### Task requirements
Which lines of the entries below contain the string "article"? Copy each one.

⟨

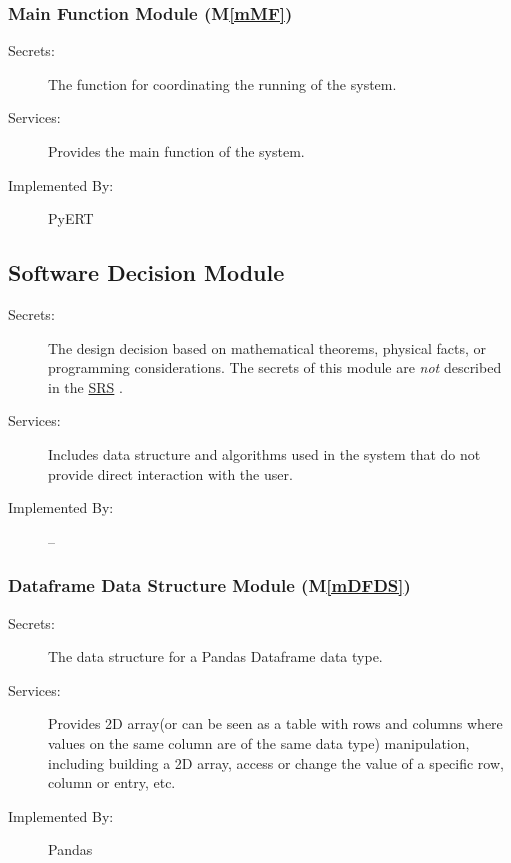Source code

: \documentclass[12pt, titlepage]{article}
\newcommand{\mref}[1]{M\ref{#1}}
\begin{document}
\subsubsection{Main Function Module (\mref{mMF})}

\begin{description}
\item[Secrets:] The function for coordinating the running of the system.
\item[Services:] Provides the main function of the system.
\item[Implemented By:] PyERT
\end{description}


\subsection{Software Decision Module}

\begin{description}
\item[Secrets:] The design decision based on mathematical theorems, physical
  facts, or programming considerations. The secrets of this module are
  \emph{not} described in the \href{https://github.com/paezha/PyERT-BLACK/blob/main/docs/SRS/SRS.pdf}{SRS} \citep{SRS}.
\item[Services:] Includes data structure and algorithms used in the system that
  do not provide direct interaction with the user. 
\item[Implemented By:] --
\end{description}

\subsubsection{Dataframe Data Structure Module (\mref{mDFDS})}

\begin{description}
\item[Secrets:]The data structure for a Pandas Dataframe data type.
\item[Services:] Provides 2D array(or can be seen as a table with rows and columns where values on the same column are of the same data type) manipulation, including building a 2D array, access or change the value of a specific row, column or entry, etc.
\item[Implemented By:] Pandas
\end{description}
\end{document}
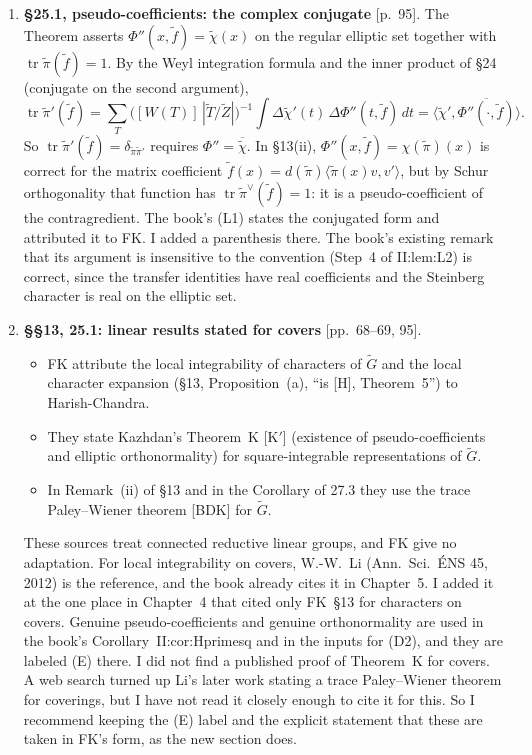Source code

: \documentclass[12pt,letterpaper]{article}
\newcommand{\tr}{\operatorname{tr}}
\newcommand{\tG}{\widetilde G}
\newcommand{\loc}[1]{{\small\textsf{[#1]}}}
\begin{document}
\begin{enumerate}[label=\textbf{F\arabic*.},leftmargin=2.4em]
\item \textbf{\S25.1, pseudo-coefficients: the complex conjugate} \loc{p.~95}. The Theorem asserts $\Phi''(x,\tilde f)=\tilde\chi(x)$ on the regular elliptic set together with $\tr\tilde\pi(\tilde f)=1$. By the Weyl integration formula and the inner product of \S24 (conjugate on the second argument),
\[\tr\tilde\pi'(\tilde f)=\sum_T\big([W(T)]\,|\widetilde T/\widetilde Z|\big)^{-1}\int\Delta\tilde\chi'(t)\,\Delta\Phi''(t,\tilde f)\,dt=\langle\tilde\chi',\overline{\Phi''(\cdot,\tilde f)}\rangle .\]
So $\tr\tilde\pi'(\tilde f)=\delta_{\tilde\pi\tilde\pi'}$ requires $\Phi''=\overline{\tilde\chi}$. In \S13(ii), $\Phi''(x,\tilde f)=\chi(\tilde\pi)(x)$ is correct for the matrix coefficient $\tilde f(x)=d(\tilde\pi)\langle\tilde\pi(x)v,v'\rangle$, but by Schur orthogonality that function has $\tr\tilde\pi^\vee(\tilde f)=1$: it is a pseudo-coefficient of the contragredient. The book's (L1) states the conjugated form and attributed it to FK. I added a parenthesis there. The book's existing remark that its argument is insensitive to the convention (Step~4 of II:lem:L2) is correct, since the transfer identities have real coefficients and the Steinberg character is real on the elliptic set.

\item \textbf{\S\S13, 25.1: linear results stated for covers} \loc{pp.~68--69, 95}.
 \begin{itemize}
 \item FK attribute the local integrability of characters of $\tG$ and the local character expansion (\S13, Proposition~(a), ``is [H], Theorem~5'') to Harish-Chandra.
 \item They state Kazhdan's Theorem~K [K$'$] (existence of pseudo-coefficients and elliptic orthonormality) for square-integrable representations of $\tG$.
 \item In Remark~(ii) of \S13 and in the Corollary of 27.3 they use the trace Paley--Wiener theorem [BDK] for $\tG$.
 \end{itemize}
 These sources treat connected reductive linear groups, and FK give no adaptation. For local integrability on covers, W.-W.~Li (Ann.\ Sci.\ \'ENS 45, 2012) is the reference, and the book already cites it in Chapter~5. I added it at the one place in Chapter~4 that cited only FK~\S13 for characters on covers. Genuine pseudo-coefficients and genuine orthonormality are used in the book's Corollary~II:cor:Hprimesq and in the inputs for (D2), and they are labeled (E) there. I did not find a published proof of Theorem~K for covers. A web search turned up Li's later work stating a trace Paley--Wiener theorem for coverings, but I have not read it closely enough to cite it for this. So I recommend keeping the (E) label and the explicit statement that these are taken in FK's form, as the new section does.


\end{enumerate}
\end{document}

⟩

### Solved problem
: \documentclass[12pt, titlepage]{article}
: \documentclass[12pt,letterpaper]{article}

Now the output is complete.